-- Opening Marker --

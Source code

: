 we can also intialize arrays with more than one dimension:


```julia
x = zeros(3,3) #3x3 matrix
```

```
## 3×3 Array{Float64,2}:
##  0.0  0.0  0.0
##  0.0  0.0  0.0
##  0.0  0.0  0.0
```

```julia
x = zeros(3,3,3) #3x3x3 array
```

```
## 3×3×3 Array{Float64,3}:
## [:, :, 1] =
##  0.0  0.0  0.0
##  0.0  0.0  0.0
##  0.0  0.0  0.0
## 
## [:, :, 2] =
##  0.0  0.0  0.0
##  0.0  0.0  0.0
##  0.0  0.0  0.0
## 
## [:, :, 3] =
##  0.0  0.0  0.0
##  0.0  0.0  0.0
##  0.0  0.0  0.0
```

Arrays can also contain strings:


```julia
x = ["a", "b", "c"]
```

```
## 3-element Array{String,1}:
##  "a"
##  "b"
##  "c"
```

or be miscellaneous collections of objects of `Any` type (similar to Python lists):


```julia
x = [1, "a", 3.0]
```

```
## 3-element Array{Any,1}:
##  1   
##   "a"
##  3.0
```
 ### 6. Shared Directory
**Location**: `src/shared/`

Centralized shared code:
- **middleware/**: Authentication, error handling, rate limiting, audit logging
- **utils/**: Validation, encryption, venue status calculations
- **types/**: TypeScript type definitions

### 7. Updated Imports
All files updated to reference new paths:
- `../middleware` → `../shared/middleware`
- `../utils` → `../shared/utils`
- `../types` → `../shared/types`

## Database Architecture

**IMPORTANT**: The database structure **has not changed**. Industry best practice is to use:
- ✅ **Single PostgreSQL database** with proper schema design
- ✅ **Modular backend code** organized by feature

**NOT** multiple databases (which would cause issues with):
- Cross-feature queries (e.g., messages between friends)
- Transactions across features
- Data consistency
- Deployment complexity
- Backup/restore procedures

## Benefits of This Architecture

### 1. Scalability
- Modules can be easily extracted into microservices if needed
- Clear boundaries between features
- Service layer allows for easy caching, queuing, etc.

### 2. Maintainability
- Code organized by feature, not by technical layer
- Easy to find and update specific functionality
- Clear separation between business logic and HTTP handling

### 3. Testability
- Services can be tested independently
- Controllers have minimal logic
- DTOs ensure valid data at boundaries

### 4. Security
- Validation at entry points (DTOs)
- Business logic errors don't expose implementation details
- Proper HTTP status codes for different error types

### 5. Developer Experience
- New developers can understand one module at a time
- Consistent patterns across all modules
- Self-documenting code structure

-- Closing Marker --

## Activity
The full listing, retyped exactly, is the expected answer.

## Task output
Source code

: we can also intialize arrays with more than one dimension:


```julia
x = zeros(3,3) #3x3 matrix
```

```
## 3×3 Array{Float64,2}:
##  0.0  0.0  0.0
##  0.0  0.0  0.0
##  0.0  0.0  0.0
```

```julia
x = zeros(3,3,3) #3x3x3 array
```

```
## 3×3×3 Array{Float64,3}:
## [:, :, 1] =
##  0.0  0.0  0.0
##  0.0  0.0  0.0
##  0.0  0.0  0.0
## 
## [:, :, 2] =
##  0.0  0.0  0.0
##  0.0  0.0  0.0
##  0.0  0.0  0.0
## 
## [:, :, 3] =
##  0.0  0.0  0.0
##  0.0  0.0  0.0
##  0.0  0.0  0.0
```

Arrays can also contain strings:


```julia
x = ["a", "b", "c"]
```

```
## 3-element Array{String,1}:
##  "a"
##  "b"
##  "c"
```

or be miscellaneous collections of objects of `Any` type (similar to Python lists):


```julia
x = [1, "a", 3.0]
```

```
## 3-element Array{Any,1}:
##  1   
##   "a"
##  3.0
```
 ### 6. Shared Directory
**Location**: `src/shared/`

Centralized shared code:
- **middleware/**: Authentication, error handling, rate limiting, audit logging
- **utils/**: Validation, encryption, venue status calculations
- **types/**: TypeScript type definitions

### 7. Updated Imports
All files updated to reference new paths:
- `../middleware` → `../shared/middleware`
- `../utils` → `../shared/utils`
- `../types` → `../shared/types`

## Database Architecture

**IMPORTANT**: The database structure **has not changed**. Industry best practice is to use:
- ✅ **Single PostgreSQL database** with proper schema design
- ✅ **Modular backend code** organized by feature

**NOT** multiple databases (which would cause issues with):
- Cross-feature queries (e.g., messages between friends)
- Transactions across features
- Data consistency
- Deployment complexity
- Backup/restore procedures

## Benefits of This Architecture

### 1. Scalability
- Modules can be easily extracted into microservices if needed
- Clear boundaries between features
- Service layer allows for easy caching, queuing, etc.

### 2. Maintainability
- Code organized by feature, not by technical layer
- Easy to find and update specific functionality
- Clear separation between business logic and HTTP handling

### 3. Testability
- Services can be tested independently
- Controllers have minimal logic
- DTOs ensure valid data at boundaries

### 4. Security
- Validation at entry points (DTOs)
- Business logic errors don't expose implementation details
- Proper HTTP status codes for different error types

### 5. Developer Experience
- New developers can understand one module at a time
- Consistent patterns across all modules
- Self-documenting code structure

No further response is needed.